*Your objective*
Go through the entries that follow and count every line with the string "Open". Reply with the number only.

*Dataset records*
::::
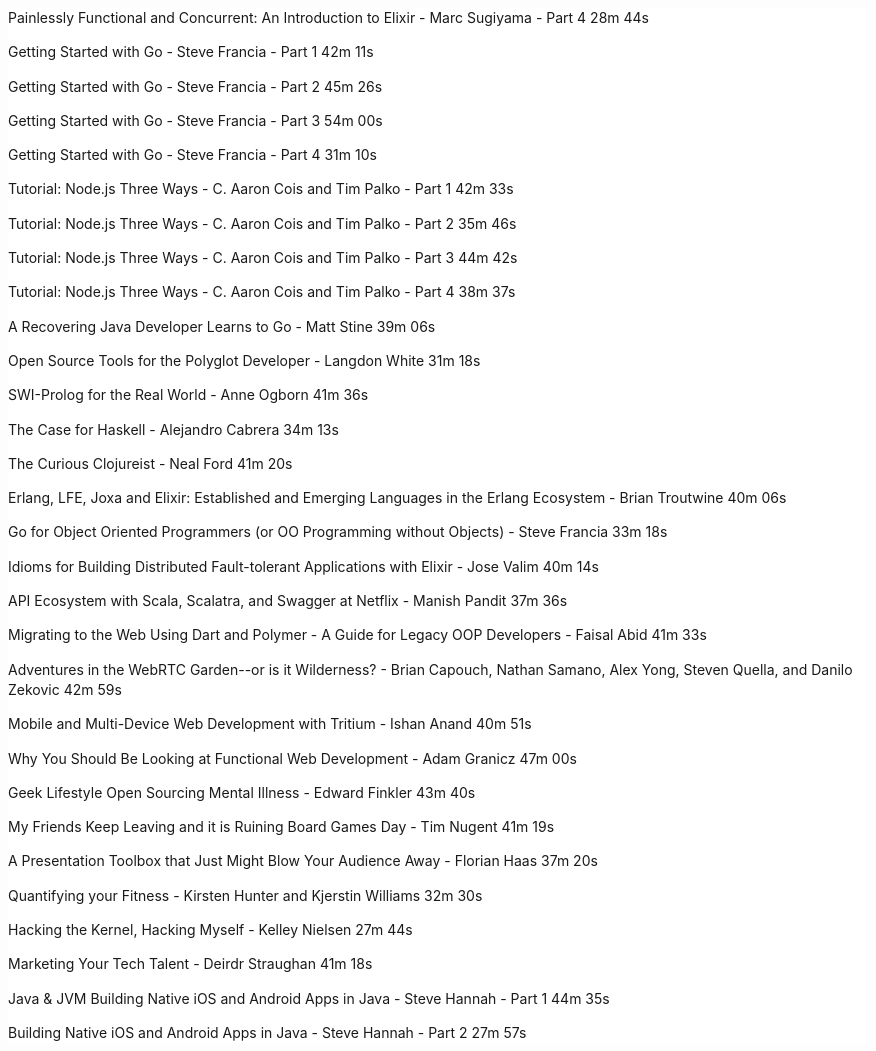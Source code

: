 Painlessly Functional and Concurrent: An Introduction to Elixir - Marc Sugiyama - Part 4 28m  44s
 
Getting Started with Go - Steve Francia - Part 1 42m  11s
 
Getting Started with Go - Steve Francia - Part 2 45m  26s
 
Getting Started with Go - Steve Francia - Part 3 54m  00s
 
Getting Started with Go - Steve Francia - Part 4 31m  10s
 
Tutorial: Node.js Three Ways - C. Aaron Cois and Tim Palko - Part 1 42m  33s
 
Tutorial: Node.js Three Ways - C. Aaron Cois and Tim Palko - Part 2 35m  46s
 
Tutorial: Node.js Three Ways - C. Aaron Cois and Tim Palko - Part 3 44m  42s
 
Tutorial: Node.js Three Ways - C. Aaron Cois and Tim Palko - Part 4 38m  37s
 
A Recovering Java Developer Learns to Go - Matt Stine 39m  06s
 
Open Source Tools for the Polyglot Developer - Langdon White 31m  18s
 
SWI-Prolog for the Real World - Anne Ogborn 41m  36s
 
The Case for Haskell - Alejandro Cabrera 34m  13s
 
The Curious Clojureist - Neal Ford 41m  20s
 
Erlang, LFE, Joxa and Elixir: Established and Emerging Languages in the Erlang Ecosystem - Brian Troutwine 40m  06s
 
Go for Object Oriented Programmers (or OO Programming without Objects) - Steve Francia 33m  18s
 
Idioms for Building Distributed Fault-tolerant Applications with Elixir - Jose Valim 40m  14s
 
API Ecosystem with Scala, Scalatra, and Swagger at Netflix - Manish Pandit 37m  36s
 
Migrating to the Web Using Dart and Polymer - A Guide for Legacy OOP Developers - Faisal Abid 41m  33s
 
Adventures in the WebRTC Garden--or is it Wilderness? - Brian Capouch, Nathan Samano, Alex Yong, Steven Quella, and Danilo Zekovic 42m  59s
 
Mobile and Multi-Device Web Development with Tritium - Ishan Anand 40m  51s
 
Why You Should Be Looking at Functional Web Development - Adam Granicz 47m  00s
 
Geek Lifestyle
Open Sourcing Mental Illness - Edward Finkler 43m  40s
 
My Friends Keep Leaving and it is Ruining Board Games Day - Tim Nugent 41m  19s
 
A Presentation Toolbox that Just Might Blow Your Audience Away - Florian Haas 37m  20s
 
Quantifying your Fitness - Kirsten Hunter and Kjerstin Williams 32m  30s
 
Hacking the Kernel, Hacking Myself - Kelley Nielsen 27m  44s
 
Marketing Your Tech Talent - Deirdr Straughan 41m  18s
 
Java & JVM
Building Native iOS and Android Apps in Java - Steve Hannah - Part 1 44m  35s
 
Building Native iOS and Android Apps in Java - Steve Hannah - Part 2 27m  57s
::::
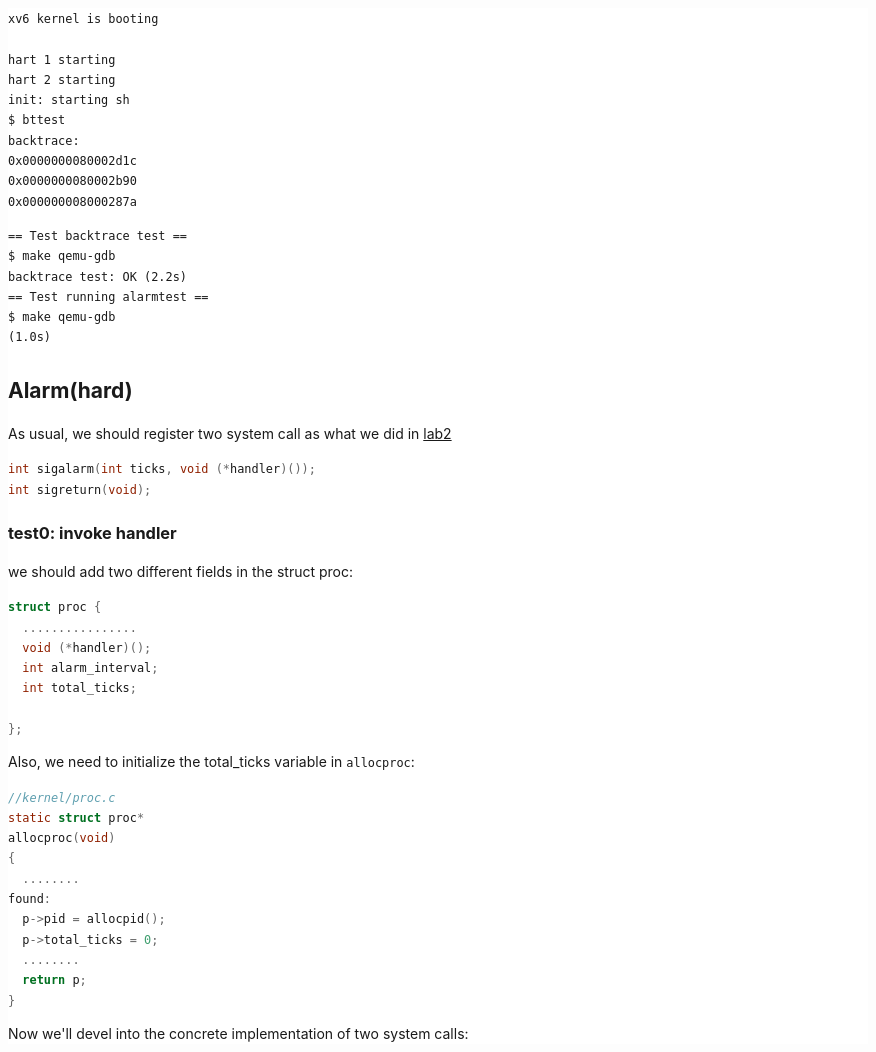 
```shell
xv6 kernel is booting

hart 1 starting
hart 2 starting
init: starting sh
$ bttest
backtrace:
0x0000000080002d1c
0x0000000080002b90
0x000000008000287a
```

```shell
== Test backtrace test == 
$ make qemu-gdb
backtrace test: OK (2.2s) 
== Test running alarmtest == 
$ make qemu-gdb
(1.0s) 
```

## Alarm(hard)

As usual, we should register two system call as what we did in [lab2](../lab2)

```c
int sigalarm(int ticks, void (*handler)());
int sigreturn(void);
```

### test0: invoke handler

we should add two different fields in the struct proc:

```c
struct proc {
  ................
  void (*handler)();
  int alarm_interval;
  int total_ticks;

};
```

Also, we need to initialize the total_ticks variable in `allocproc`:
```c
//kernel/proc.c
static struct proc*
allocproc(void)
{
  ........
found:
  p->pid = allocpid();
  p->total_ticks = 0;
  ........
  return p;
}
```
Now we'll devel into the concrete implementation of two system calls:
::::
*Exercise answer*
2